Wednesday, August 11th, 2010

Je suis allé un peu vite hier en parlant du chômage structurel aux États-unis et en disant que certains économiste n’y croyait pas vraiment. J’y reviens donc aujourd’hui pour préciser certains points.

Comme son nom l’indique le chômage structurel évoqué par le journal Le Monde, est lié à la structure de l’économie. On parle généralement de chômage structurel lors de transition dans le type d’économie d’un pays.

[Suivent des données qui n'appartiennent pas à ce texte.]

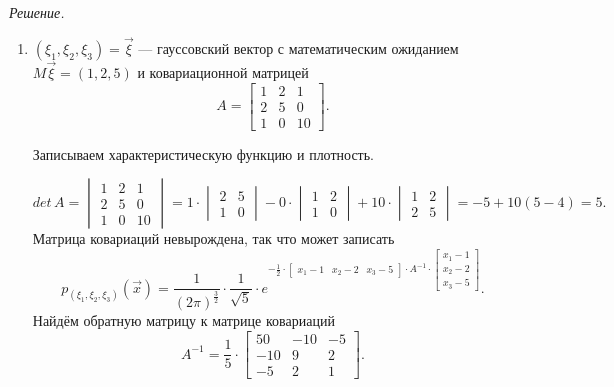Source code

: \textit{Решение.}
\begin{enumerate}[label=\alph*)]
  \item $ \left( \xi_1, \xi_2, \xi_3 \right) = \vec{ \xi }$ ---
  гауссовский вектор с математическим ожиданием $M \vec{ \xi } = \left( 1, 2, 5 \right) $
  и ковариационной матрицей
  $$A =
    \begin{bmatrix}
      1 & 2 & 1 \\
      2 & 5 & 0 \\
      1 & 0 & 10
    \end{bmatrix}.$$

  Записываем характеристическую функцию и плотность.

  $$det \, A =
    \begin{vmatrix}
      1 & 2 & 1 \\
      2 & 5 & 0 \\
      1 & 0 & 10
    \end{vmatrix} =
    1 \cdot
    \begin{vmatrix}
      2 & 5 \\
      1 & 0
    \end{vmatrix} - 0 \cdot
    \begin{vmatrix}
      1 & 2 \\
      1 & 0
    \end{vmatrix} + 10 \cdot
    \begin{vmatrix}
      1 & 2 \\
      2 & 5
    \end{vmatrix} =
    -5 + 10 \left( 5 - 4 \right) =
    5.$$
  Матрица ковариаций невырождена, так что может записать
  $$p_{ \left( \xi_1, \xi_2, \xi_3 \right) } \left( \vec{x} \right) =
    \frac{1}{ \left( 2 \pi \right)^{ \frac{3}{2}}} \cdot \frac{1}{ \sqrt{5}} \cdot
    e^{- \frac{1}{2} \cdot
      \begin{bmatrix}
        x_1 - 1 & x_2 - 2 & x_3 - 5
      \end{bmatrix} \cdot A^{-1} \cdot
      \begin{bmatrix}
        x_1 - 1 \\
        x_2 - 2 \\
        x_3 - 5
      \end{bmatrix}}.$$
  Найдём обратную матрицу к матрице ковариаций
  $$A^{-1} =
    \frac{1}{5} \cdot
    \begin{bmatrix}
      50 & -10 & -5 \\
      -10 & 9 & 2 \\
      -5 & 2 & 1
    \end{bmatrix}.$$

\end{enumerate}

Le passage d’une économie basé sur l’agriculture à une économie basé sur la production manufacturière en est une. Celle évoqué aux États-unis est le passage d’une économie manufacturière à une économie de service.

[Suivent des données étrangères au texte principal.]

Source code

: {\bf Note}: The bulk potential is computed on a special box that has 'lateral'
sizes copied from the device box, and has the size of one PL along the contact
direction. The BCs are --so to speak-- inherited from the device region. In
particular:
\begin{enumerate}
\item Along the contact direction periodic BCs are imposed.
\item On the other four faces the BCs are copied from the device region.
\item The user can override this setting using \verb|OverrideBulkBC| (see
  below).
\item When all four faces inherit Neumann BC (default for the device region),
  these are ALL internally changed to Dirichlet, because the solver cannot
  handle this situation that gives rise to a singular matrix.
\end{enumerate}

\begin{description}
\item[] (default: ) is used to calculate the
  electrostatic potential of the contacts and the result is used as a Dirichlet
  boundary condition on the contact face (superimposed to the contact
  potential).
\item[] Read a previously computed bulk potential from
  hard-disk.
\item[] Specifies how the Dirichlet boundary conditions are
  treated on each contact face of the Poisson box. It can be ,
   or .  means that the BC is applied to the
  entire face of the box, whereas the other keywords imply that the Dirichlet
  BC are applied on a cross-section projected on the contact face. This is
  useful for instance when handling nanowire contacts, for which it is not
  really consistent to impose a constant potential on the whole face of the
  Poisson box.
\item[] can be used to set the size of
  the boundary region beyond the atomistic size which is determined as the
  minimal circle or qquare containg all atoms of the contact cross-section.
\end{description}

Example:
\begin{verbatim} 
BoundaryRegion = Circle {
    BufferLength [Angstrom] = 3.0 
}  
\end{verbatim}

Pour les journalistes du quotidien français, les américains commence suite à la crise à ressentir la vraie transition de leur économie – une transition qui par ailleurs s’est déroulé sur une quinzaine d’années.

Pour bien d’autres observateurs le taux de chômage élevé et persistant que connaissent les américains est plutôt dû à la récente crise économique et au fait que l’économie peine à redémarrer.

Là ou ça devient intéressant c’est que le chômage structurel sous-entend un autre concept (qui sous-tend également une reprise lente ou inexistante) : L’équilibre sous optimal. C’est sur ce dernier concept que les idées des économistes divergent. Certains, les plus libéral, pensent que ce type d’équilibre ne peut exister.

L’équilibre sous optimal est un équilibre économique ou l’économie tourne normalement, mais avec une part importante de chômeur pour qui il n’y a que très peu de nouveau emplois. Prenons l’exemple de Dubaï. Depuis quelques année l’économie tourne à plein régime on importe des milliers de travailleurs pour construire d’immenses complexes d’affaire. Mais quand la construction sera finie, l’économie de Dubaï se retrouvera avec des milliers de travailleurs en trop, des travailleurs qu’elle ne pourra absorber dans son économie régulière.

D’autres causes peuvent également être à l’origine d’un équilibre sous optimal. Les changements technologique, une période de déflation, une crise économique profonde qui sape les bases de l’économie ou une combinaison des trois – ce qui s’approche de la réalité américaine.

Alors où en sont les américains? Difficile de dire, mais vous avez une bonne idée de la complexité de l’analyse macro-économique.